- Occupation: Ice hockey executive
- Years active: 2016–present
- Employer(s): Val-d'Or Foreurs (2016–2023) New York Sirens (2023–present)
- Organization: New York Sirens
- Title: General manager

= Pascal Daoust =

Canadian ice hockey executive

Pascal Daoust is a Canadian ice hockey executive, the first and current general manager of the New York Sirens of the Professional Women's Hockey League (PWHL).

== Career ==
Daoust received a bachelor's degree in physical education from the Université de Montréal in 1999. He was an assistant coach for their women's hockey program from 2010 to 2016, winning two national championships in that time. He also served as assistant coach of Les Canadiennes de Montreal in the Canadian Women's Hockey League.

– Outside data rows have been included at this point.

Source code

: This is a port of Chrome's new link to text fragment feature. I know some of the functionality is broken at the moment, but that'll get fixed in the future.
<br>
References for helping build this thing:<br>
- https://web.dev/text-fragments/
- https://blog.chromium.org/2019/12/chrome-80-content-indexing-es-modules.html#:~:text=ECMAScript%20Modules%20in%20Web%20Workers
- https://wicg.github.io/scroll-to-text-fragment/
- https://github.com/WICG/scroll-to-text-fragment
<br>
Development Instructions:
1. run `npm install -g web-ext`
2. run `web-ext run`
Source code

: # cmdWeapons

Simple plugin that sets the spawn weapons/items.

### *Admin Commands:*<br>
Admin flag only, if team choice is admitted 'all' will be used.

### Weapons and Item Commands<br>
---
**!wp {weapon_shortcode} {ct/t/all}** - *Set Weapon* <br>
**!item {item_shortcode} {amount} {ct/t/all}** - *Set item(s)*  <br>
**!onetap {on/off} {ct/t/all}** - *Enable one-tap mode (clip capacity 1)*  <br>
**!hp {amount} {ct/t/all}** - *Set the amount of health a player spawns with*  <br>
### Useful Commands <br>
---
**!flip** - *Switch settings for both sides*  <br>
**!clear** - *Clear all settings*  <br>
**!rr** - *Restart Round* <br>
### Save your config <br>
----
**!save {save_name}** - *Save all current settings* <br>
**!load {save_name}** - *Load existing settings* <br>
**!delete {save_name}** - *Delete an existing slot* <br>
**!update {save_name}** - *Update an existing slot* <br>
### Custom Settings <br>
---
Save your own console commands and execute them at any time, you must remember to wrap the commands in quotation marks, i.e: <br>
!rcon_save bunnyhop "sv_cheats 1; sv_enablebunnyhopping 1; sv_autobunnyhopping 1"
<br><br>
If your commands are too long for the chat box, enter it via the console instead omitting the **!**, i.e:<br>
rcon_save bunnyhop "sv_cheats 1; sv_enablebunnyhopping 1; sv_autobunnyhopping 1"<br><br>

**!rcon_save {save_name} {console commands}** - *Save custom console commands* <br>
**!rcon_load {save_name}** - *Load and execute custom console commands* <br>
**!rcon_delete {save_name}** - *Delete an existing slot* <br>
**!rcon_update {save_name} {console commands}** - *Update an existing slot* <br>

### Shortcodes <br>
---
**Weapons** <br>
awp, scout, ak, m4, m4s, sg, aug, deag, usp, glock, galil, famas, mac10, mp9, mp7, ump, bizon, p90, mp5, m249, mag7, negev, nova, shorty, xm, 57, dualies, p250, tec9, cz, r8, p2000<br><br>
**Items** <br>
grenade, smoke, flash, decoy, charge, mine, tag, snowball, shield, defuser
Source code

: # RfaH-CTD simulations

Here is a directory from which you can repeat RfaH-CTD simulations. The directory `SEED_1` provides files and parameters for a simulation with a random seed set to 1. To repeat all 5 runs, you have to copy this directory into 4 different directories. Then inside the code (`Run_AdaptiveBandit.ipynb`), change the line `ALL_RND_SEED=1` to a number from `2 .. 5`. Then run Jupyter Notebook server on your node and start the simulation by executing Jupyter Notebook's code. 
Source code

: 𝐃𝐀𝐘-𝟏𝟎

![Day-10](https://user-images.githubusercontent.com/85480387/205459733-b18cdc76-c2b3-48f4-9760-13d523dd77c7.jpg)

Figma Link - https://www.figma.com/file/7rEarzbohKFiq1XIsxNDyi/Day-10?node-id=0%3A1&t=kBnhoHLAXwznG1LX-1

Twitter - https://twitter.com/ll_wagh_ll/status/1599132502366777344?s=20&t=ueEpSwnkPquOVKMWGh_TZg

Following his time with the Carabins, Daoust was general manager of the Val-d'Or Foreurs of the Quebec Major Junior Hockey League, also serving as interim head coach on multiple occasions. He oversaw a run to the President's Cup finals in 2021, but was fired in February 2023 after multiple disappointing seasons.

Turning down an offer to work on the development staff of a National Hockey League team, Daoust was hired as the first general manager of New York in the newly-created Professional Women's Hockey League (PWHL). The inaugural PWHL season saw New York finish in last of the six teams and with only five regulation wins, but earning the first overall pick in the 2024 PWHL Draft.